Problem to work on:
In the material below, find each line that contains the word "coins" and copy it.
[Opening Records section]
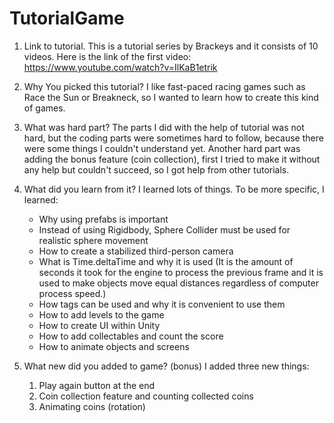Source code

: # TutorialGame

1. Link to tutorial.
  This is a tutorial series by Brackeys and it consists of 10 videos. Here is the link of the first video: https://www.youtube.com/watch?v=IlKaB1etrik
 
2. Why You picked this tutorial?
    I like fast-paced racing games such as Race the Sun or Breakneck, so I  wanted to learn how to create this kind of games.

3. What was hard part?
    The parts I did with the help of tutorial was not hard, but the coding parts were sometimes hard to follow, because there were some things I couldn't understand yet. Another hard part was adding the bonus feature (coin collection), first I tried to make it without any help but couldn't succeed, so I got help from other tutorials.
    
4. What did you learn from it?
    I learned lots of things. To be more specific, I learned:
    - Why using prefabs is important
    - Instead of using Rigidbody, Sphere Collider must be used for realistic sphere movement
    - How to create a stabilized third-person camera
    - What is Time.deltaTime and why it is used (It is the amount of seconds it took for the engine to process the previous frame and it         is used to make objects move equal distances regardless of computer process speed.)
    - How tags can be used and why it is convenient to use them
    - How to add levels to the game
    - How to create UI within Unity
    - How to add collectables and count the score
    - How to animate objects and screens
    
5. What new did you added to game? (bonus)
    I added three new things:
      1. Play again button at the end
      2. Coin collection feature and counting collected coins
      3. Animating coins (rotation)
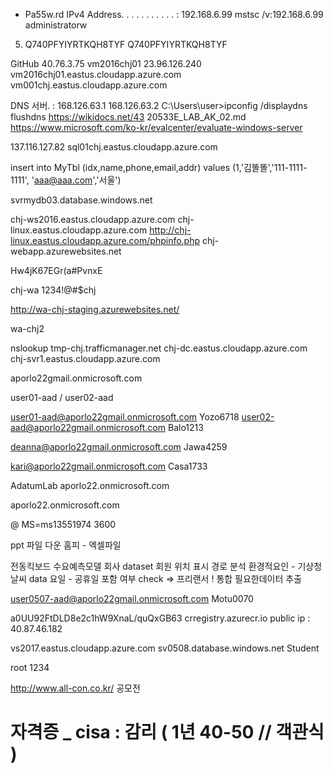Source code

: * Pa55w.rd
 IPv4 Address. . . . . . . . . . . : 192.168.6.99
mstsc /v:192.168.6.99
administratorw
5) Q740PFYIYRTKQH8TYF
Q740PFYIYRTKQH8TYF

GitHub
40.76.3.75
vm2016chj01
23.96.126.240
vm2016chj01.eastus.cloudapp.azure.com
vm001chj.eastus.cloudapp.azure.com

  DNS 서버. : 168.126.63.1
                     168.126.63.2
C:\Users\user>ipconfig /displaydns
flushdns
https://wikidocs.net/43
20533E_LAB_AK_02.md
https://www.microsoft.com/ko-kr/evalcenter/evaluate-windows-server

137.116.127.82
sql01chj.eastus.cloudapp.azure.com

insert into MyTbl (idx,name,phone,email,addr)
values (1,'김똘똘','111-1111-1111',
'aaa@aaa.com','서울')

svrmydb03.database.windows.net

chj-ws2016.eastus.cloudapp.azure.com
chj-linux.eastus.cloudapp.azure.com
http://chj-linux.eastus.cloudapp.azure.com/phpinfo.php
chj-webapp.azurewebsites.net

Hw4jK67EGr(a#PvnxE

chj-wa
1234!@#$chj

http://wa-chj-staging.azurewebsites.net/

wa-chj2

nslookup tmp-chj.trafficmanager.net
chj-dc.eastus.cloudapp.azure.com
chj-svr1.eastus.cloudapp.azure.com

aporlo22gmail.onmicrosoft.com


user01-aad / user02-aad

user01-aad@aporlo22gmail.onmicrosoft.com
Yozo6718
user02-aad@aporlo22gmail.onmicrosoft.com
Balo1213

deanna@aporlo22gmail.onmicrosoft.com
Jawa4259

kari@aporlo22gmail.onmicrosoft.com
Casa1733

AdatumLab
aporlo22.onmicrosoft.com

aporlo22.onmicrosoft.com

@
MS=ms13551974
3600

ppt 파일 다운
홈피 - 엑셀파일

전동킥보드 수요예측모델
회사 dataset
회원 위치 표시 경로 분석 
환경적요인 - 기상청 날씨 data
요일 - 공휴일 포함 여부 check
=> 프리랜서 !
통합 필요한데이터 추출 

user0507-aad@aporlo22gmail.onmicrosoft.com
Motu0070


a0UU92FtDLD8e2c1hW9XnaL/quQxGB63
crregistry.azurecr.io
public ip : 40.87.46.182

vs2017.eastus.cloudapp.azure.com
sv0508.database.windows.net
Student

root 
1234

http://www.all-con.co.kr/ 공모전

# 자격증 _ cisa : 감리 ( 1년 40-50 // 객관식 )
[Closing Records section]
Answer:
      2. Coin collection feature and counting collected coins
      3. Animating coins (rotation)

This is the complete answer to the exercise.